Tsjuder about making a new album, playing in South-America and Ren and Stimpy

Tsjuder played the most recent edition of Graveland festival and were nice and high on the bill. A rightful place knowing that the band has been around for three decades. Just before the show, I meet the band backstage, where they inform me they want to do the interview right after the show. And they mean that quite literally, as I am asked to report back fifteen minutes after the show. When I do so, the band members are washing the paint off of their faces while welcoming me and offering me a drink. When most of the paint has been washed off, we sit in the back of the tent, where the rain is literally forming large puddles. We are under the impression that it’s a safe place to shelter from the rain, until we get up after the interview and someone carelessly fishes a loose plug out of the water: water we had our feet in only moments before. Fortunately, there were no accidents and we came away unscathed. The live photos were taken by The View Photography.

Good evening. I just saw you perform and I absolutely loved the show. How do you look back on it? Satisfied, or just another one from the list?

Nag: Thanks. It was a good show. The stage was very wet due to the rain, so we had to
move our equipment a bit more to the back. Other than that, everything went great!

Draugluin: Even more so considering we didn’t sleep much last night. We probably look a bit pale, which is not entirely due to the paint, haha.

Your last release has been out nearly a year already. How do you look back on it now some time has passed? Are you still content or are there minor things that could’ve been different in hindsight?

Draugluin: I rarely listen to our work once it’s finished and I haven’t listened to the album yet. So I think I’m content.

Nag: I actually listen to the album a lot. I’m still satisfied with it.

The album was also well received in the press, so I’ sure that must be fun to read.

Draugluin: You know, once we finish mastering, the process is over for me and I don’t look back. Not even what’s being said about the album. I just don’t look back. It also took a very long time for the album to come out. The recordings had been finished for a year and a half when the album came out. Reasons for that were, of course, COVID, some problems in pressing and figuring out the artwork. All that together caused quite a delay.

Speaking of delays: there’s an eight year gap between Helvegr and Antiliv

Draugluin: There are many reasons for that. We parted ways with our drummer AntiChristian, for one. After Antiliv we recorded new music, but it didn’t work and nothing was right. When writing Antiliv, we did so in our rehearsal room. We tried that again, but we didn’t succeed. We figured out along the way that the ideas that Nag and I had were different than AntiChristian’s. Mostly musical differences, that is.

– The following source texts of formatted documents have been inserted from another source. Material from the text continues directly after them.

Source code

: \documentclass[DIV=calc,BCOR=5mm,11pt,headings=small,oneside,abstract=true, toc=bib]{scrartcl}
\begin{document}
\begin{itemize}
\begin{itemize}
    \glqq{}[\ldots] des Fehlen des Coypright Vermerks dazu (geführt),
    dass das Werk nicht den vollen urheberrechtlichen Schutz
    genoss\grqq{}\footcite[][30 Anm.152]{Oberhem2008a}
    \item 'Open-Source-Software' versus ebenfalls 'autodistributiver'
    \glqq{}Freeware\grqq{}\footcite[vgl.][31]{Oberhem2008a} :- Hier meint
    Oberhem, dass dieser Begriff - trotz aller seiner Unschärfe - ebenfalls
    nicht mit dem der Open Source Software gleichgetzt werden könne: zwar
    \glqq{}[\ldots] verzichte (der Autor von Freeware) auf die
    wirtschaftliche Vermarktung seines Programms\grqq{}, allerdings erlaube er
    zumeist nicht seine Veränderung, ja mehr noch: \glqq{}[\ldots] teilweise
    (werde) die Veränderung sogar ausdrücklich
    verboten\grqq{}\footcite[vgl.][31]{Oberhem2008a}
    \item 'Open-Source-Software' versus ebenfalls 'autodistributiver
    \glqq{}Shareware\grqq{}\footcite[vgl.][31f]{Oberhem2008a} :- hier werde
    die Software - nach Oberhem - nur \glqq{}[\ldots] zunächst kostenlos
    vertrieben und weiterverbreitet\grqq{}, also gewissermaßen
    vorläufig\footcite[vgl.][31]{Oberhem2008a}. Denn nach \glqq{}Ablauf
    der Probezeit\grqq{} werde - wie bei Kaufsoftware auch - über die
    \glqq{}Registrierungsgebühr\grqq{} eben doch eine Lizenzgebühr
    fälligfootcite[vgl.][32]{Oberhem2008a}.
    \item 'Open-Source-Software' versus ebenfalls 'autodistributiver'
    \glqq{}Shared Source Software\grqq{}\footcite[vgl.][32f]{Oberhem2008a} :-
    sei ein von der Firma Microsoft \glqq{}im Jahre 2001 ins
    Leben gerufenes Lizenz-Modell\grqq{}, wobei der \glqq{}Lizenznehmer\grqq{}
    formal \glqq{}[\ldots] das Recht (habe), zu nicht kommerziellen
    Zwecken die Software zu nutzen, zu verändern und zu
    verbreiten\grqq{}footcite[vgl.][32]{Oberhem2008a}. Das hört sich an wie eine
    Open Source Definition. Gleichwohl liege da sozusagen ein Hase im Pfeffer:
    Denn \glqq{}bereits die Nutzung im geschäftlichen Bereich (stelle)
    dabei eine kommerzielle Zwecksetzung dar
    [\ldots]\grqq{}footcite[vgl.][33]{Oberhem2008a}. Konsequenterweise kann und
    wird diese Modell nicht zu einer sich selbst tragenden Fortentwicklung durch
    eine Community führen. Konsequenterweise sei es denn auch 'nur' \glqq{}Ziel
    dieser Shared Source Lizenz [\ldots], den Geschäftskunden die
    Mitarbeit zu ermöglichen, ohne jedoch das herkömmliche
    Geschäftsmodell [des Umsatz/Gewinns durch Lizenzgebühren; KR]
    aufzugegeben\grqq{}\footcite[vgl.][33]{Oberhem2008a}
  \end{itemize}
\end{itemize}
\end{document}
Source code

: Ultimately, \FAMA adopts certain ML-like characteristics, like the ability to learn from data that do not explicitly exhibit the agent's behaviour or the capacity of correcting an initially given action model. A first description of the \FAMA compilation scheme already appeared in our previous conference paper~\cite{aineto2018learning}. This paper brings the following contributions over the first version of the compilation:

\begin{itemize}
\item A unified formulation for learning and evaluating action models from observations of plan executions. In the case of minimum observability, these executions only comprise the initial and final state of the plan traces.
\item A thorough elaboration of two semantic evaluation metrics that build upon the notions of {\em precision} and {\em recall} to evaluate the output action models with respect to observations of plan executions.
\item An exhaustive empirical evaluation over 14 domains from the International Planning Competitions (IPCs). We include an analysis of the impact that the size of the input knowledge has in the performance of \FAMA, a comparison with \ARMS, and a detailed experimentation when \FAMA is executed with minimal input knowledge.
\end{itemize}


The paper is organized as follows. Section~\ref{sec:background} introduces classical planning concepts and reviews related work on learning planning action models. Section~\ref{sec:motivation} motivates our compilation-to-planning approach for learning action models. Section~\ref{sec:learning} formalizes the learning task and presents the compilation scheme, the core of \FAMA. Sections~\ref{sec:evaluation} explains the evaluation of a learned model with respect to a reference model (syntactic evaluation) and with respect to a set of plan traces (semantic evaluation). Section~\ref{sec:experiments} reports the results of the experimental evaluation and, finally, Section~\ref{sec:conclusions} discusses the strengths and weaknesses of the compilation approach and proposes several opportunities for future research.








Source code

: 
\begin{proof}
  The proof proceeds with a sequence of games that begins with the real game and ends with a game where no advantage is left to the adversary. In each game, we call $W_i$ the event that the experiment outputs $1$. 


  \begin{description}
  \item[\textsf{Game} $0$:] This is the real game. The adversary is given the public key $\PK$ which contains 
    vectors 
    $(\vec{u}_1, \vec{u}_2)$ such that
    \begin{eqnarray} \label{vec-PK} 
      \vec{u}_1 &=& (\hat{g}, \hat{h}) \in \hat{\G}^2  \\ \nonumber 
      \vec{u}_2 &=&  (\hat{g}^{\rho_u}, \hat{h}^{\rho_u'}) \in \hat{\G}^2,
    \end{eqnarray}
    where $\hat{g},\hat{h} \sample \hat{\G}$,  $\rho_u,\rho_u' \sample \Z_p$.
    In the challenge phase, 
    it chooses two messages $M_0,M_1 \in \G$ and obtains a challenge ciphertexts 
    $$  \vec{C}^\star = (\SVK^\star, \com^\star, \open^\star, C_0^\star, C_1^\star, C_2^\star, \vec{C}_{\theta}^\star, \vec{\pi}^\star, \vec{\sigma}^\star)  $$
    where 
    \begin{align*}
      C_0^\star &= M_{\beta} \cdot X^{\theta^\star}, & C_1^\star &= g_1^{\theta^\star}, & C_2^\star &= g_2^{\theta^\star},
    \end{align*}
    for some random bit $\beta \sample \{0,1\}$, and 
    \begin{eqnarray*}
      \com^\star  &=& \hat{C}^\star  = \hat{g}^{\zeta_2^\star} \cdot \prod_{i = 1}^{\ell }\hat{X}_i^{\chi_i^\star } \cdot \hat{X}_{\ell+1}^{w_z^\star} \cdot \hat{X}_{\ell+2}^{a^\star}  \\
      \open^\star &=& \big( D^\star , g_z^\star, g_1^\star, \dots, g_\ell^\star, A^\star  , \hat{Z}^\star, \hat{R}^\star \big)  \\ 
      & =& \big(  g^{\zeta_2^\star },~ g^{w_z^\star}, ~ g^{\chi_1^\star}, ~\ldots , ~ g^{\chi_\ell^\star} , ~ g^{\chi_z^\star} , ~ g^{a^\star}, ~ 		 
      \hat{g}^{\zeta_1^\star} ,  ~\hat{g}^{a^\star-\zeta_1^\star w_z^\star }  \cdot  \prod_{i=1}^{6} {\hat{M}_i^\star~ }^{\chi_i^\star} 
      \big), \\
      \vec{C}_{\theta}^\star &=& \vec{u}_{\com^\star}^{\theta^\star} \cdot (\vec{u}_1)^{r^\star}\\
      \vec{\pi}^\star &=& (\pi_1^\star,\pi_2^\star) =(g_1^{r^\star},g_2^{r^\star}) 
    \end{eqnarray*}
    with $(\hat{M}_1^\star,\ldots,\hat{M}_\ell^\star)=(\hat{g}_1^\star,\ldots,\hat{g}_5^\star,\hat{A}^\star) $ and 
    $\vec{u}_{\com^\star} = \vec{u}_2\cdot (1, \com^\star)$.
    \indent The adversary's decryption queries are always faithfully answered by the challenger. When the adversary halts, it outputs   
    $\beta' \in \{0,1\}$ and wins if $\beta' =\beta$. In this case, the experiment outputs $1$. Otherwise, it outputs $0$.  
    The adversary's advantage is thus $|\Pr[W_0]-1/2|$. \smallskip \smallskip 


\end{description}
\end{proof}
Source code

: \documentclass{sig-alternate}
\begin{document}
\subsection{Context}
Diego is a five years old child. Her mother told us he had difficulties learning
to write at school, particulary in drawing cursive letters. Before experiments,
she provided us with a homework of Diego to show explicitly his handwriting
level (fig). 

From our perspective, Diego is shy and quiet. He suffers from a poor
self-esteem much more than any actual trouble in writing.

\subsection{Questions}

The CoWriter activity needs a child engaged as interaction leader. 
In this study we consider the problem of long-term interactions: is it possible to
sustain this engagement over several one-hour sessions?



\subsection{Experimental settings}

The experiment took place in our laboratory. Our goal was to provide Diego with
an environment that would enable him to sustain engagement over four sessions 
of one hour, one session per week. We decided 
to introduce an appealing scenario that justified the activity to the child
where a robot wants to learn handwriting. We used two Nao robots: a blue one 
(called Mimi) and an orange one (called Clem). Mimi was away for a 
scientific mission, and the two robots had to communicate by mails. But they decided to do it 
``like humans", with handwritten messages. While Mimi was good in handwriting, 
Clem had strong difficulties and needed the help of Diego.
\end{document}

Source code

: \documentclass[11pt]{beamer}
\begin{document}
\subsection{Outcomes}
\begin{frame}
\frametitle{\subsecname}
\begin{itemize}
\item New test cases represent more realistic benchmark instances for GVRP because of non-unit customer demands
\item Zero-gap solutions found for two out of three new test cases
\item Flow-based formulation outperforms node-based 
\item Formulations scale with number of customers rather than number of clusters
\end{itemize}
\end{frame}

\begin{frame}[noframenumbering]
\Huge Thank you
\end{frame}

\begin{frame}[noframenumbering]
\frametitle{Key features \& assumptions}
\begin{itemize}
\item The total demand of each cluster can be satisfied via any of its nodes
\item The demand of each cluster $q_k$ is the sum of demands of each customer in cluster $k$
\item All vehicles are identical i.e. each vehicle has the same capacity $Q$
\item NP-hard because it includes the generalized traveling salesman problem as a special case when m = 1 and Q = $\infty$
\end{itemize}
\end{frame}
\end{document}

Nag adds: AntiChristian wanted more of a rock’n’roll style. Nothing wrong with that in itself, but we wanted to record another black metal album.

What is the writing process usually like in Tsjuder?

Draugluin: This differs per album. But as Nag mentioned, Antiliv was a band process in which we all contributed riffs. These were then poured into songs in our rehearsal room. This was different for Helvegr: we kind of failed when working out the songs. Eventually we were able to write it all, but it was a long and difficult process. Perhaps that’s the reason that I no longer listen to the album.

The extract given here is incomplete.